In fact, SDN simplifies security and provides some real security advantages. For example, SDN views the network as a single entity, which means you get centralized control over the entire network, rather than having to manage security at the switch level. You can create or allow certain kinds of traffic and monitor and moderate security threats from one central controller.

And security policies can be applied in real time by integrating SDN and network security tools. Software defined network security can protect users from real-time threats by providing automated responses to threats that can be applied anywhere in the enterprise.

Myth 3: SDN security resides solely in the control plane.

The control plane is the central point of administration for an SDN network. It provides a means to distribute security policies and applications throughout the network, so in many ways it is the core of software defined networking security. The controller also presents a central point of attack to a potential hacker. Should a hacker gain access to an SDN controller the network could be compromised by the introduction of a new code or script to reroute network traffic to a location where a hacker could sniff it.

However, the controller isn’t the only potential source of failure.  If a hacker gains access to a compromised node in the enterprise, that data agent device can be used to inject false data flows. These data flows would be distributed to other SDN agents and propagate as bogus traffic to overwhelm the network as a denial of service (DoS) attack.

As with any enterprise, end-to-end network security has to be considered.

Myth 4: Centralizing management using an SDN controller eliminates security errors.

The SDN controller is responsible for managing virtualized network services such as load balancers and firewalls, and authenticating applications, including security.
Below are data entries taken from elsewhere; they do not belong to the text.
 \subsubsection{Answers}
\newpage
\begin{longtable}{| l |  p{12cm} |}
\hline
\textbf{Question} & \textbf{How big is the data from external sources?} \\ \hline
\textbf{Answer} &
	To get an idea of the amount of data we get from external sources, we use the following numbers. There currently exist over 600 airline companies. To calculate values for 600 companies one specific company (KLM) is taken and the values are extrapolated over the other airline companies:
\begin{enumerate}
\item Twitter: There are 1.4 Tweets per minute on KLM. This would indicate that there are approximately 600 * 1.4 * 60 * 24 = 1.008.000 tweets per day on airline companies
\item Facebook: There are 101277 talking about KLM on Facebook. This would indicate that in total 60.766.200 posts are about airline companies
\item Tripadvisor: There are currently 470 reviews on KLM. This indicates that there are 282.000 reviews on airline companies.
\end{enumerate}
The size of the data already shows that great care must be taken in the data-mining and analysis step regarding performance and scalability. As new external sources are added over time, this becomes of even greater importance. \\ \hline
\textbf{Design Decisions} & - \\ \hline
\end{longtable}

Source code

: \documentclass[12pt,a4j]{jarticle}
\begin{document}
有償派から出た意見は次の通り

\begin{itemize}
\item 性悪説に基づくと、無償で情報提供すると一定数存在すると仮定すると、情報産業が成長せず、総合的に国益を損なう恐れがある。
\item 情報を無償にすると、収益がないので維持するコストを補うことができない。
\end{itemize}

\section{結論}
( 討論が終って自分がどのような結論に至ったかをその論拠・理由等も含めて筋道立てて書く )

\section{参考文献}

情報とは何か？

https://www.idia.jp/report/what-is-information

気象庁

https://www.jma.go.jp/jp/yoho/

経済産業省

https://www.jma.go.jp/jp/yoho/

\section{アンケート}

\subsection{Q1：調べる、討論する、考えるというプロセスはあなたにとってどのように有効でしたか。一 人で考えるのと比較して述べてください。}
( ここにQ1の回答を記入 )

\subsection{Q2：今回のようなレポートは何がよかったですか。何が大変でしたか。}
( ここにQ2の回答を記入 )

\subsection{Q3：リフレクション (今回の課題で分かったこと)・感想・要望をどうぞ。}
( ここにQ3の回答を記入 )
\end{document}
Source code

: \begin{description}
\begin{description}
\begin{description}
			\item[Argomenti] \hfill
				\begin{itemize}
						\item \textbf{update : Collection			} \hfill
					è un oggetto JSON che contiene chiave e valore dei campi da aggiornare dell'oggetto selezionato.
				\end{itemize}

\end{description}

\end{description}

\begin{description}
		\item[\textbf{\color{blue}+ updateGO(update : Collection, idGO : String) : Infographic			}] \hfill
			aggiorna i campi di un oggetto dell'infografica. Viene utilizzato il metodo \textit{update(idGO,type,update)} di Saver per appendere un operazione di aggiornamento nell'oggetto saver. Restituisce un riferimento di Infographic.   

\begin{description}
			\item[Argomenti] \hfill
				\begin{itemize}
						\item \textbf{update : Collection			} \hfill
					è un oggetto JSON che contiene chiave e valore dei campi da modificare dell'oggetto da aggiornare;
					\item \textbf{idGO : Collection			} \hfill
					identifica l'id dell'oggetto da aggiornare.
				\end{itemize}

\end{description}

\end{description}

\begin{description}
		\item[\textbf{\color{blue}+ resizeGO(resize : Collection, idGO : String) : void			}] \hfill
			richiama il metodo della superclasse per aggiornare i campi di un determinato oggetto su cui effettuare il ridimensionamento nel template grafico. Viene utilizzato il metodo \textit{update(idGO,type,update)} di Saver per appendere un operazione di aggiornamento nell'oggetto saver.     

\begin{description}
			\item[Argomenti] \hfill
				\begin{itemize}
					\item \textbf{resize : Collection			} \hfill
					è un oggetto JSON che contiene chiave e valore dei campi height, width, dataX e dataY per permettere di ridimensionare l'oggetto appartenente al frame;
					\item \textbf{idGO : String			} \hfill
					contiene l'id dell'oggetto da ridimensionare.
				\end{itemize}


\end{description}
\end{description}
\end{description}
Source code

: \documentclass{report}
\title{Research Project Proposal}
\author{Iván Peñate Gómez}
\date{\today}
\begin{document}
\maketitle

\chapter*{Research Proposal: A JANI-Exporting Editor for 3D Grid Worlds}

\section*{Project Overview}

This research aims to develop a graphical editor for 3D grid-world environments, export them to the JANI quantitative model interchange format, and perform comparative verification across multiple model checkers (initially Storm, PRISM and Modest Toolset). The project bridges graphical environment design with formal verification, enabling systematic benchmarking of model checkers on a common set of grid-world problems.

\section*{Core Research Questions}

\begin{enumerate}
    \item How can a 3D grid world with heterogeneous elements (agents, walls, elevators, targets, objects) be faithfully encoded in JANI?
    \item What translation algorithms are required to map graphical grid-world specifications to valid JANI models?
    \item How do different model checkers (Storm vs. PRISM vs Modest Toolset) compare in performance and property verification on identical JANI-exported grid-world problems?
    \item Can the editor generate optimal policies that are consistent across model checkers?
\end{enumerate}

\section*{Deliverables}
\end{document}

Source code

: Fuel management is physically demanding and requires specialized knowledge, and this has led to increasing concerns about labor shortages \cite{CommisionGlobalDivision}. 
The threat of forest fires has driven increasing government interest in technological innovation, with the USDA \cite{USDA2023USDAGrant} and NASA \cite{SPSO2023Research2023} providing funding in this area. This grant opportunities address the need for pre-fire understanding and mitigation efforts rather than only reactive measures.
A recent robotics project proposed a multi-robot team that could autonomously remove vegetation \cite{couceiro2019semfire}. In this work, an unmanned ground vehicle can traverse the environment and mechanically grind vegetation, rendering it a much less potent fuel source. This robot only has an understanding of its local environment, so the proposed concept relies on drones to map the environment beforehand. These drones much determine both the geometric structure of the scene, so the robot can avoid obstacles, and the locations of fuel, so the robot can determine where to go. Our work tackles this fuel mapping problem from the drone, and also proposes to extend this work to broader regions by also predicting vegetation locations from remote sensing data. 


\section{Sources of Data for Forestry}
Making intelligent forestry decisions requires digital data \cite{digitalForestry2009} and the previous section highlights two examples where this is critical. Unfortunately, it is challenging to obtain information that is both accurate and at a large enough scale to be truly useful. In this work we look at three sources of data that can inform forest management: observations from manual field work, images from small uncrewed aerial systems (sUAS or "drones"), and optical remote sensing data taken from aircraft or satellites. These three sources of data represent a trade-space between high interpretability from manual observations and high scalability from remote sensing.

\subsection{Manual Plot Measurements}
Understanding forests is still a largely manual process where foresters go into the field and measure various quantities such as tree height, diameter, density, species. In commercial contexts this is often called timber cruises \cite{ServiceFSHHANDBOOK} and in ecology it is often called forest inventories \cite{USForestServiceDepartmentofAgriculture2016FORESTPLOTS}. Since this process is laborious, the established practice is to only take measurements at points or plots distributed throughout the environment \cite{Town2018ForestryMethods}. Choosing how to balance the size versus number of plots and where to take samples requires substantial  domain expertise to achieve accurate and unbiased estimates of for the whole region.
Granted, the controller does provide a centralized security policy framework, but it also presents a central point to introduce security problems.

Any changes made at the control level are propagated throughout the network. The upside of this approach is that it ensures that all devices on the network have the same security policies, simplifying administration and promoting consistency. The downside is that a security error introduced from the SDN controller will propagate throughout the network just as quickly.

The solution is to demand clearer policies and tighter control over who has SDN Controller access.

The beauty of applying security defined networking security is that it separates the control and data planes so, theoretically, if a hacker were able to access the data plane they wouldn’t be able to use the data since the controls would no longer be embedded. However, new technologies require new security strategies.  The risk from security defined networking security is not in the SDN approach, but in understanding how SDN functions and taking the appropriate precautions to make sure the SDN Controller is secure, the agents are secure, and the appropriate security policies are being distributed throughout the enterprise.